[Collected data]
#####
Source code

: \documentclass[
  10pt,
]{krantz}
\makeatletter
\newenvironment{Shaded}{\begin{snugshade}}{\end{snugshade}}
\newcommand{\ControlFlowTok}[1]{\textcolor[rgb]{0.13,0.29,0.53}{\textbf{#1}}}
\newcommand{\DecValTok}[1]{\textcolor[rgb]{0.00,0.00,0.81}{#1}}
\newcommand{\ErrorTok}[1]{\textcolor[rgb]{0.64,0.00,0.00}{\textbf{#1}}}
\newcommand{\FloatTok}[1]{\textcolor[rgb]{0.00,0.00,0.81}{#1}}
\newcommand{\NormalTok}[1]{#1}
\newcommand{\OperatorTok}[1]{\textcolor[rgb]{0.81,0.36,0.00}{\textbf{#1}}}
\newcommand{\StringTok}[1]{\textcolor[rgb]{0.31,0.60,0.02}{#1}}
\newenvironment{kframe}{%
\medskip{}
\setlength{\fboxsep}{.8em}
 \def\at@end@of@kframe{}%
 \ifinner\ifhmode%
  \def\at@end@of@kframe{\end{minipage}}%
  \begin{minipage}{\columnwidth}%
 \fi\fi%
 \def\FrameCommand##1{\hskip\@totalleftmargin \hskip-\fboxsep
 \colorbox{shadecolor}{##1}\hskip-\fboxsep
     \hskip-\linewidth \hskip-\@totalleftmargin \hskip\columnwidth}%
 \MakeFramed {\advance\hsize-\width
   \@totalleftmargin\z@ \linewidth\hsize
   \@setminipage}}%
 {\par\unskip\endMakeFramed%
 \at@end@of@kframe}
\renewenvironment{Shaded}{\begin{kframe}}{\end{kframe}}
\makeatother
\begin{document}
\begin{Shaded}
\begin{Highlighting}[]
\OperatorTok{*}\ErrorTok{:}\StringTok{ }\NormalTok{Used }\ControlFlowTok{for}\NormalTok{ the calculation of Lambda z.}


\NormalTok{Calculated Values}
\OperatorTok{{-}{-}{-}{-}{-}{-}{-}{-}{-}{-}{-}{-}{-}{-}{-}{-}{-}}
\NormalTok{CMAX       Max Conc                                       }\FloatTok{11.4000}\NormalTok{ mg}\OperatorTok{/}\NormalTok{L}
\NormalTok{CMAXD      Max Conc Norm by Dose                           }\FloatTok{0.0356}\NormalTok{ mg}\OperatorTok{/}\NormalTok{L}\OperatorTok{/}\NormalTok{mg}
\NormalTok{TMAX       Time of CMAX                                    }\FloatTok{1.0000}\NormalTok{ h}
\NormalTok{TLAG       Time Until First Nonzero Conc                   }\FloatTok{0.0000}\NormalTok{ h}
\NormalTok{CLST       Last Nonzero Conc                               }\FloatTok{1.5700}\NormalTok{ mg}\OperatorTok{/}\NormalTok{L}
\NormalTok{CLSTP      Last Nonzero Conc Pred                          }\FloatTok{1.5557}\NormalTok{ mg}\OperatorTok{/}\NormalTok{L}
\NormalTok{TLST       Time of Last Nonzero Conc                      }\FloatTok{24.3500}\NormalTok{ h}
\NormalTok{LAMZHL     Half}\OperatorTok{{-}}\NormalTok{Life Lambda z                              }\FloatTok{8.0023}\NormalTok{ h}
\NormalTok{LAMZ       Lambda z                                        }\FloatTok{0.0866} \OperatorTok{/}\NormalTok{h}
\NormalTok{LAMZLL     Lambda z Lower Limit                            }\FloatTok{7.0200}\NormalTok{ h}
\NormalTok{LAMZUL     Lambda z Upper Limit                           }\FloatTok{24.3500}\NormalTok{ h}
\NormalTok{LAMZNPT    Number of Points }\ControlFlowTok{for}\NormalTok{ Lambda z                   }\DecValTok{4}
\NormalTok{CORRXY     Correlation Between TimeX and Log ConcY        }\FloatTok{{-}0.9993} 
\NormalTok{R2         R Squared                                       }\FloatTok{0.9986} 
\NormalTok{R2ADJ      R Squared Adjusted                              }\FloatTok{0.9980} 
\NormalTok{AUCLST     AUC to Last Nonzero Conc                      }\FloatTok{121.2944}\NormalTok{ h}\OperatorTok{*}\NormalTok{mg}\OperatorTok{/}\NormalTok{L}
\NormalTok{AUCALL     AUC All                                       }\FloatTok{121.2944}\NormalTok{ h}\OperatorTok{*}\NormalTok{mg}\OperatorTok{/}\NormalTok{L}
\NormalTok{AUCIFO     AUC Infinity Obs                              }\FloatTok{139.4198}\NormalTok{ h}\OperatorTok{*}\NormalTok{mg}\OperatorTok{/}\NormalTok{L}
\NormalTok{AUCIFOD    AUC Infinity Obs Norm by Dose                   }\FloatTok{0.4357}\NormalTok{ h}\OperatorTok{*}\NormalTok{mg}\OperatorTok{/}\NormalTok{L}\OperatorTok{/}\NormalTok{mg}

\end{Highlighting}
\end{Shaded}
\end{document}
#####
Assignment: Retype the entries shown above. Keep every word exactly as it is.

Answer space:
Source code

: \documentclass[
  10pt,
]{krantz}
\makeatletter
\newenvironment{Shaded}{\begin{snugshade}}{\end{snugshade}}
\newcommand{\ControlFlowTok}[1]{\textcolor[rgb]{0.13,0.29,0.53}{\textbf{#1}}}
\newcommand{\DecValTok}[1]{\textcolor[rgb]{0.00,0.00,0.81}{#1}}
\newcommand{\ErrorTok}[1]{\textcolor[rgb]{0.64,0.00,0.00}{\textbf{#1}}}
\newcommand{\FloatTok}[1]{\textcolor[rgb]{0.00,0.00,0.81}{#1}}
\newcommand{\NormalTok}[1]{#1}
\newcommand{\OperatorTok}[1]{\textcolor[rgb]{0.81,0.36,0.00}{\textbf{#1}}}
\newcommand{\StringTok}[1]{\textcolor[rgb]{0.31,0.60,0.02}{#1}}
\newenvironment{kframe}{%
\medskip{}
\setlength{\fboxsep}{.8em}
 \def\at@end@of@kframe{}%
 \ifinner\ifhmode%
  \def\at@end@of@kframe{\end{minipage}}%
  \begin{minipage}{\columnwidth}%
 \fi\fi%
 \def\FrameCommand##1{\hskip\@totalleftmargin \hskip-\fboxsep
 \colorbox{shadecolor}{##1}\hskip-\fboxsep
     \hskip-\linewidth \hskip-\@totalleftmargin \hskip\columnwidth}%
 \MakeFramed {\advance\hsize-\width
   \@totalleftmargin\z@ \linewidth\hsize
   \@setminipage}}%
 {\par\unskip\endMakeFramed%
 \at@end@of@kframe}
\renewenvironment{Shaded}{\begin{kframe}}{\end{kframe}}
\makeatother
\begin{document}
\begin{Shaded}
\begin{Highlighting}[]
\OperatorTok{*}\ErrorTok{:}\StringTok{ }\NormalTok{Used }\ControlFlowTok{for}\NormalTok{ the calculation of Lambda z.}


\NormalTok{Calculated Values}
\OperatorTok{{-}{-}{-}{-}{-}{-}{-}{-}{-}{-}{-}{-}{-}{-}{-}{-}{-}}
\NormalTok{CMAX       Max Conc                                       }\FloatTok{11.4000}\NormalTok{ mg}\OperatorTok{/}\NormalTok{L}
\NormalTok{CMAXD      Max Conc Norm by Dose                           }\FloatTok{0.0356}\NormalTok{ mg}\OperatorTok{/}\NormalTok{L}\OperatorTok{/}\NormalTok{mg}
\NormalTok{TMAX       Time of CMAX                                    }\FloatTok{1.0000}\NormalTok{ h}
\NormalTok{TLAG       Time Until First Nonzero Conc                   }\FloatTok{0.0000}\NormalTok{ h}
\NormalTok{CLST       Last Nonzero Conc                               }\FloatTok{1.5700}\NormalTok{ mg}\OperatorTok{/}\NormalTok{L}
\NormalTok{CLSTP      Last Nonzero Conc Pred                          }\FloatTok{1.5557}\NormalTok{ mg}\OperatorTok{/}\NormalTok{L}
\NormalTok{TLST       Time of Last Nonzero Conc                      }\FloatTok{24.3500}\NormalTok{ h}
\NormalTok{LAMZHL     Half}\OperatorTok{{-}}\NormalTok{Life Lambda z                              }\FloatTok{8.0023}\NormalTok{ h}
\NormalTok{LAMZ       Lambda z                                        }\FloatTok{0.0866} \OperatorTok{/}\NormalTok{h}
\NormalTok{LAMZLL     Lambda z Lower Limit                            }\FloatTok{7.0200}\NormalTok{ h}
\NormalTok{LAMZUL     Lambda z Upper Limit                           }\FloatTok{24.3500}\NormalTok{ h}
\NormalTok{LAMZNPT    Number of Points }\ControlFlowTok{for}\NormalTok{ Lambda z                   }\DecValTok{4}
\NormalTok{CORRXY     Correlation Between TimeX and Log ConcY        }\FloatTok{{-}0.9993} 
\NormalTok{R2         R Squared                                       }\FloatTok{0.9986} 
\NormalTok{R2ADJ      R Squared Adjusted                              }\FloatTok{0.9980} 
\NormalTok{AUCLST     AUC to Last Nonzero Conc                      }\FloatTok{121.2944}\NormalTok{ h}\OperatorTok{*}\NormalTok{mg}\OperatorTok{/}\NormalTok{L}
\NormalTok{AUCALL     AUC All                                       }\FloatTok{121.2944}\NormalTok{ h}\OperatorTok{*}\NormalTok{mg}\OperatorTok{/}\NormalTok{L}
\NormalTok{AUCIFO     AUC Infinity Obs                              }\FloatTok{139.4198}\NormalTok{ h}\OperatorTok{*}\NormalTok{mg}\OperatorTok{/}\NormalTok{L}
\NormalTok{AUCIFOD    AUC Infinity Obs Norm by Dose                   }\FloatTok{0.4357}\NormalTok{ h}\OperatorTok{*}\NormalTok{mg}\OperatorTok{/}\NormalTok{L}\OperatorTok{/}\NormalTok{mg}

\end{Highlighting}
\end{Shaded}
\end{document}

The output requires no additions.